The string "enumerate" appears in some lines of the entries that follow; copy each such line.

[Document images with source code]
>>>
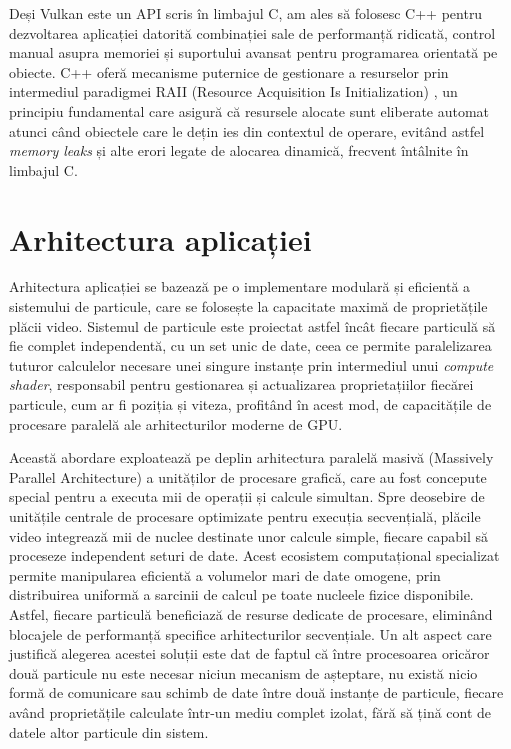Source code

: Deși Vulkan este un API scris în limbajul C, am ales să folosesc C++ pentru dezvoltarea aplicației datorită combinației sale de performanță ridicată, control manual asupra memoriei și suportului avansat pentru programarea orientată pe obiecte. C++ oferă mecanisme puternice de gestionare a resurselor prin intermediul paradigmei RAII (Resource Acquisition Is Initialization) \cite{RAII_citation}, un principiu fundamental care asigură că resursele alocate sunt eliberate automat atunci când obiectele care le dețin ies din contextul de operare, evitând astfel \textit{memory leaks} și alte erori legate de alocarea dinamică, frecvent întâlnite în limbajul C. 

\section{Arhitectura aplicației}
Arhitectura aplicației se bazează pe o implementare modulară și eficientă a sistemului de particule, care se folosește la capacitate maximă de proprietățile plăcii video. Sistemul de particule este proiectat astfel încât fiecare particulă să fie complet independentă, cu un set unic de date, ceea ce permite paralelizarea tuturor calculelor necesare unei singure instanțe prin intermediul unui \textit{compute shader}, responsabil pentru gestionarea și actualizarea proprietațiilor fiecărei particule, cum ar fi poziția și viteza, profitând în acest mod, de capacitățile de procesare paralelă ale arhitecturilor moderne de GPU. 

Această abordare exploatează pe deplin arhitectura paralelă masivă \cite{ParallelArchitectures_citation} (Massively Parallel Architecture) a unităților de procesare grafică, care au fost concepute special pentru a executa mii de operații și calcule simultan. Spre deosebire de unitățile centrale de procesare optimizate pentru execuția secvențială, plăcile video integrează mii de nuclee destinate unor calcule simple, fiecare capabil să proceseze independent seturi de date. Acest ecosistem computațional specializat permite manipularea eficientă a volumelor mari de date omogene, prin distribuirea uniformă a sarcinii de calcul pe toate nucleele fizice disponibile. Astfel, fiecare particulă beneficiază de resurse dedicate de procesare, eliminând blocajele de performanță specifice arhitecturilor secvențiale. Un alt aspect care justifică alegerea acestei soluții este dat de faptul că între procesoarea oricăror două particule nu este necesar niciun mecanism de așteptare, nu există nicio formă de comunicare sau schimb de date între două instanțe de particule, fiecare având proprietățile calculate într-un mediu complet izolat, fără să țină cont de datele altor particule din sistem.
<<<
>>>
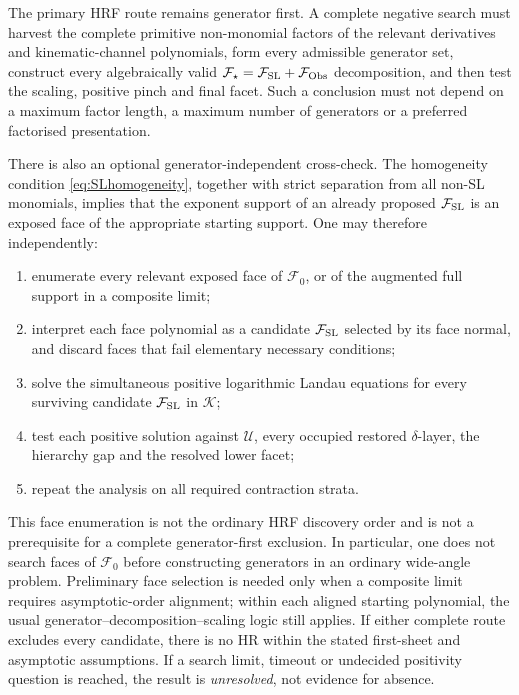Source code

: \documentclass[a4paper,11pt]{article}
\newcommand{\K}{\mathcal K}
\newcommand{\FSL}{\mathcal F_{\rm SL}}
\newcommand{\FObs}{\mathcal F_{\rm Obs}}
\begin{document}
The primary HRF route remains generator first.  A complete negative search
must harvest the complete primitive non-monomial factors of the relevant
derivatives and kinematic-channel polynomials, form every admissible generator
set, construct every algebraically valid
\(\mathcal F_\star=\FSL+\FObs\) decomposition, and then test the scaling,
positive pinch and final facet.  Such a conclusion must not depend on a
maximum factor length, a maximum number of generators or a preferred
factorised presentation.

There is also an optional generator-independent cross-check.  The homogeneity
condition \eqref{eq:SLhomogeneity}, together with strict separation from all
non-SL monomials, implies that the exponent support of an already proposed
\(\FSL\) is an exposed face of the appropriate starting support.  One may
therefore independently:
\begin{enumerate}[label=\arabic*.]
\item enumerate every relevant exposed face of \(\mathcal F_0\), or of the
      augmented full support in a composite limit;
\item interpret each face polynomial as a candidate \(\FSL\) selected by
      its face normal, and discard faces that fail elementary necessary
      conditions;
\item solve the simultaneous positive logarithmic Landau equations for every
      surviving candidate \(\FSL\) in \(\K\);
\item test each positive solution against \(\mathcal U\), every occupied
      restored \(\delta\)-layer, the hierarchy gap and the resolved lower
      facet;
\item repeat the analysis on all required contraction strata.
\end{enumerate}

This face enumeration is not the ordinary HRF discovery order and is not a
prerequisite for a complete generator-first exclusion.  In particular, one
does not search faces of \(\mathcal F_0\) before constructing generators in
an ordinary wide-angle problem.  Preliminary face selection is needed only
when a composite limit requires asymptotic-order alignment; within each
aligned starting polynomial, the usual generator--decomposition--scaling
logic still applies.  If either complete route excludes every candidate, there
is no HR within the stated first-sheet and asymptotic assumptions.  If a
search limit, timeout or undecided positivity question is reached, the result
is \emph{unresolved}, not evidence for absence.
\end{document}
<<<
§ EXERCISE OUTPUT:
\begin{enumerate}[label=\arabic*.]
\item enumerate every relevant exposed face of \(\mathcal F_0\), or of the
\end{enumerate}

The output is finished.